高天原異聞 ~女神の言伝~
4 大神の実
黄泉日狭女《よもつひさめ》が黄泉国の門を開いた時、そこには、闇の主が立っていた。
その横顔が、一瞬苦痛を堪えているようにも見えた。
「主様……?」
闇の主が日狭女を見る。
その足下には、神霊と生きた人間を憑坐《よりまし》とした神が意識のないまま横たわっている。
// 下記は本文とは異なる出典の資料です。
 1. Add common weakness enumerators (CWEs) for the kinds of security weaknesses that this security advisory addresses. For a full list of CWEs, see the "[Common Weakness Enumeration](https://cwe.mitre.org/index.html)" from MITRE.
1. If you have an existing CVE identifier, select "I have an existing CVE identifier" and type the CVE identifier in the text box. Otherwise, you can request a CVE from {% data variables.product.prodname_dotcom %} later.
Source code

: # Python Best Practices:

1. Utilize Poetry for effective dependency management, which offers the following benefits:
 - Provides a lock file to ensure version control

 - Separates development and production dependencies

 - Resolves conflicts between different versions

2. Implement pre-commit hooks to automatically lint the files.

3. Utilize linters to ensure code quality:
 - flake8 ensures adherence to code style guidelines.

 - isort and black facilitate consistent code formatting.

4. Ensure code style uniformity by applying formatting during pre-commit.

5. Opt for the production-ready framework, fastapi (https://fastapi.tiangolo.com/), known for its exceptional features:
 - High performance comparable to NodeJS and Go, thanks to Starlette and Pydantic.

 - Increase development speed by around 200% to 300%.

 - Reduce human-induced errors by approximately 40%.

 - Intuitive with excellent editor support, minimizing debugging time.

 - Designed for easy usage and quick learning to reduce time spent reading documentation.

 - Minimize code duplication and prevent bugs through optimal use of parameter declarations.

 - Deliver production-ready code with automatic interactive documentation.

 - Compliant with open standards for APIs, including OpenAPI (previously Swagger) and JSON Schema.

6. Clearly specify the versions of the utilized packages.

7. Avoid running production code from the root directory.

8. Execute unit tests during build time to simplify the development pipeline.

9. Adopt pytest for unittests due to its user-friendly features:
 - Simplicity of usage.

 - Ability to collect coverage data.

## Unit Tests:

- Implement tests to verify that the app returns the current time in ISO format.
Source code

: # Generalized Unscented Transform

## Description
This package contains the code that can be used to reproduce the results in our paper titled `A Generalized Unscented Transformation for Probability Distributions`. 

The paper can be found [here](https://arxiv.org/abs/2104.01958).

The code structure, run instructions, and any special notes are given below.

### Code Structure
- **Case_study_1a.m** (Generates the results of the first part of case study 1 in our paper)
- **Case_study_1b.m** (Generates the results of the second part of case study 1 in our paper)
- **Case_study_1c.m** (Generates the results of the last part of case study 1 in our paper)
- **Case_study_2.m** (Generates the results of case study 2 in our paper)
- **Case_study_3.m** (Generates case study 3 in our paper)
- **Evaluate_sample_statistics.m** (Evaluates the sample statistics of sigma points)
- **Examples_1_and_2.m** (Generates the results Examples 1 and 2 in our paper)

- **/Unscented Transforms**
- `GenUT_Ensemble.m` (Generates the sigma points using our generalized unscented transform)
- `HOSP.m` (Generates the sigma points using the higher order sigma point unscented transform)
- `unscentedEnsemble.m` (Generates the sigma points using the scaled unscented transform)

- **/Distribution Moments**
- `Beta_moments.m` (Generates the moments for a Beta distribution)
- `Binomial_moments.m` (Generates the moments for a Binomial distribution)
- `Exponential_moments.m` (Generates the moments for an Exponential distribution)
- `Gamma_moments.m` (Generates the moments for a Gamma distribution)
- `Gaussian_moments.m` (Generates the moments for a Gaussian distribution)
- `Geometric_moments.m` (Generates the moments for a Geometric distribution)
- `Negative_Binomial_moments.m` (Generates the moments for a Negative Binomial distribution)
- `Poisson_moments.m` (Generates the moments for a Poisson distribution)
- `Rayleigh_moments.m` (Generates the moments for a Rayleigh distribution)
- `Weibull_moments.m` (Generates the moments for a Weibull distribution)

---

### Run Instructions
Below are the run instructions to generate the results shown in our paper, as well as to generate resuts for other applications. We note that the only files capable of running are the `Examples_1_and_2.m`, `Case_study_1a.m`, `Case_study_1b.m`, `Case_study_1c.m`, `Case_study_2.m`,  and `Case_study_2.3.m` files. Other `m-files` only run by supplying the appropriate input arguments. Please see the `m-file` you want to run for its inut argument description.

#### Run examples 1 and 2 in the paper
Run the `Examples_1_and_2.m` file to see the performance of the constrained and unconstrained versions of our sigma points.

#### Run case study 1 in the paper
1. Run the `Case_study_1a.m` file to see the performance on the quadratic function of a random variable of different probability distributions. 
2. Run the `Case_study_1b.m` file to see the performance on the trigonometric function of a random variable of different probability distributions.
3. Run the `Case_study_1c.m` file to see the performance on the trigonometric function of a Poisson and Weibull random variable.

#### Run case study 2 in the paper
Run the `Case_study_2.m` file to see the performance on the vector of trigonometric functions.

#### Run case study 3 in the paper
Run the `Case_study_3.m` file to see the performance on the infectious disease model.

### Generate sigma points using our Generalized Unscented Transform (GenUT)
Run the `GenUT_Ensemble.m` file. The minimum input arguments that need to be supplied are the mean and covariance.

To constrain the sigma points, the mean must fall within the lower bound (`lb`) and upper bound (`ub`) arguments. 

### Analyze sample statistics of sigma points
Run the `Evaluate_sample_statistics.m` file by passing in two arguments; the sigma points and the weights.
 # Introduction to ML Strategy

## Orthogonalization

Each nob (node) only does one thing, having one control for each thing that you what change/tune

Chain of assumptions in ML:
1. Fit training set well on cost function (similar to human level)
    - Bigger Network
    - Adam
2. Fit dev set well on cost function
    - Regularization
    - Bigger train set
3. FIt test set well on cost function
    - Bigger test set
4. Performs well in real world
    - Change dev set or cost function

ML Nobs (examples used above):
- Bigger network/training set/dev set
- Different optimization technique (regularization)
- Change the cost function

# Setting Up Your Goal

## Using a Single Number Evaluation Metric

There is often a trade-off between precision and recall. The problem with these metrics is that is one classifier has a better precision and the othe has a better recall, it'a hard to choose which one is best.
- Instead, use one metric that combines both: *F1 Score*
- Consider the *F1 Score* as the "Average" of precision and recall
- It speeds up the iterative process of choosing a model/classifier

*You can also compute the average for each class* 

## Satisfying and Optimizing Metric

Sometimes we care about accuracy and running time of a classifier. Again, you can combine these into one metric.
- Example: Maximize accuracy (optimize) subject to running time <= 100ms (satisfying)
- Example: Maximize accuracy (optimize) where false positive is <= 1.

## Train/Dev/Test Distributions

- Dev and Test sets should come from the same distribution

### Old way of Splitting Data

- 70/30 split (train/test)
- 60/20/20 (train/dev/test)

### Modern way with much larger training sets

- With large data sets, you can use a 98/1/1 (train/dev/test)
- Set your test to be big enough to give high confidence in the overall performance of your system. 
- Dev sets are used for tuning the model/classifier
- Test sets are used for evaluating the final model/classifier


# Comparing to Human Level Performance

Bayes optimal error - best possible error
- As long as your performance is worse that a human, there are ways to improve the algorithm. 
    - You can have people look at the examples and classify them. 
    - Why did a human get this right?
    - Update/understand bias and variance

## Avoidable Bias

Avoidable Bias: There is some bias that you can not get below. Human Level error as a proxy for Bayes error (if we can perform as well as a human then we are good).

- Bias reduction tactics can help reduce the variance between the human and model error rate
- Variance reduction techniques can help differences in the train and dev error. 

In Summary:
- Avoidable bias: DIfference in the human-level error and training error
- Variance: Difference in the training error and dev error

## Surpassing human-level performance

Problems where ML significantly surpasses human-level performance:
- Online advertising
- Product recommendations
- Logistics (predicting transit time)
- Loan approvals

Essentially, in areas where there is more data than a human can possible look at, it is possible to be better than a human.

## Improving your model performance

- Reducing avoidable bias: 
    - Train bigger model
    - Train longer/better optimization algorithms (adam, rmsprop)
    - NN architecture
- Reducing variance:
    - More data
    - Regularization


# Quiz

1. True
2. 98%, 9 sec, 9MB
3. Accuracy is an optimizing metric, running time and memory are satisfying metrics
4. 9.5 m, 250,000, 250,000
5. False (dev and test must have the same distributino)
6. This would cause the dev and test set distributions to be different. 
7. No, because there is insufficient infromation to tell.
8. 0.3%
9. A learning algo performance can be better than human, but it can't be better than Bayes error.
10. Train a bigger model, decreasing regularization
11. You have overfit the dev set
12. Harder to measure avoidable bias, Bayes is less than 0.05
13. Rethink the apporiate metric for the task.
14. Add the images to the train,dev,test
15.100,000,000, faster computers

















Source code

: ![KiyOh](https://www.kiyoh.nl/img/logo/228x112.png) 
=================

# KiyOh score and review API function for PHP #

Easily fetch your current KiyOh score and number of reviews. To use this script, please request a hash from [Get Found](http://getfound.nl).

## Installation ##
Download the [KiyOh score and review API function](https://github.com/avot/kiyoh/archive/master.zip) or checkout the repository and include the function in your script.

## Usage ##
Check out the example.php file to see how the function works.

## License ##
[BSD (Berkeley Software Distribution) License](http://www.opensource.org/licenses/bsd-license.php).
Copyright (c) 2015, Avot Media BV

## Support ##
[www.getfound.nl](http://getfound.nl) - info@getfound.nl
「生神《いきがみ》を連れておいでになったのですか――門の内へ入れることはできぬのに、何故……」
どちらも意識を失ってはいるが、神霊も憑坐も生きている。
それでも、主が自らここまで連れてくるとは、よほどのことだ。
「中へ戻れ、日狭女」
闇の主が隠す前に、日狭女が気づく。
「その神霊は、父上様ではありませぬか!?」
驚きとともに日狭女が横たわる神霊に駆け寄る。
しかし、触れる前に闇の主の腕に抱き込まれるように阻まれる。
「触れてはならぬ」
「よもや、父上様を殺すおつもりですか」
日狭女の言霊に、闇の主は美しい容を歪めるように咲う。
「まさか。我は黄泉大神《よもつおおかみ》。死を統べるとはいえ、神々を殺しはせぬ。古の誓約に従い、伊邪那美《いざなみ》を取り戻すだけだ」
「ですが――」
「日狭女。そなたが伊邪那美を恋うる様に、この黄泉国にも母神が必要なのだ。邪魔をしようなどとは夢思うな」
言霊が胸を突く。
「私達は黄泉神。大神で在られる貴方様の邪魔をすることなどできませぬ――」
日狭女は哀しげに呟く。
「疑ったわけではなく、案じているのだ。そなたたち黄泉神を、愛しむ故だ」
闇の主が、日狭女の頬にそっと触れる。
冷たそうに思えるその白い指が、温かいことを、すでに日狭女は知っている。
「私達はみな今のままで満足ですのに、何故貴方様はそれ以上を望むのですか」
闇の主は日狭女に微笑む。
その容《かんばせ》はどこまでも美しく、どこか寂しげでもあった。
「私が満ち足りぬからだ」
その言霊に、思わず、日狭女の瞳から涙が零れる。
「私達闇の僕《しもべ》だけでは、貴方様を満たすことはできぬのですね……」
それはとても、哀しいことだ。
「許せ、日狭女」
主の美しい唇が、日狭女の額にそっと触れた。
同時に、闇の神威が流れ込む。
それだけで、日狭女の内の神威が満ちる。
同時に、意識が遠ざかる。
優しく、闇の主の神威が日狭女を闇へ押し戻す。
「そなたは、黄泉神だが、伊邪那美の子でもある。暫し離れていろ」
「――」
闇に生まれし愛し子を最後まで突き放せない優しい方。
それなのに。
――黄泉国で唯独りきりの、おかわいそうな方でもあるのだ。
日狭女は思う。
この黄泉国を、黄泉神を、愛しむ故に、決して己を満たせずにいる。
諦めてくだされば楽になれるのに。
もといた場所に引き戻されながら、日狭女は抗わずに目を閉じた。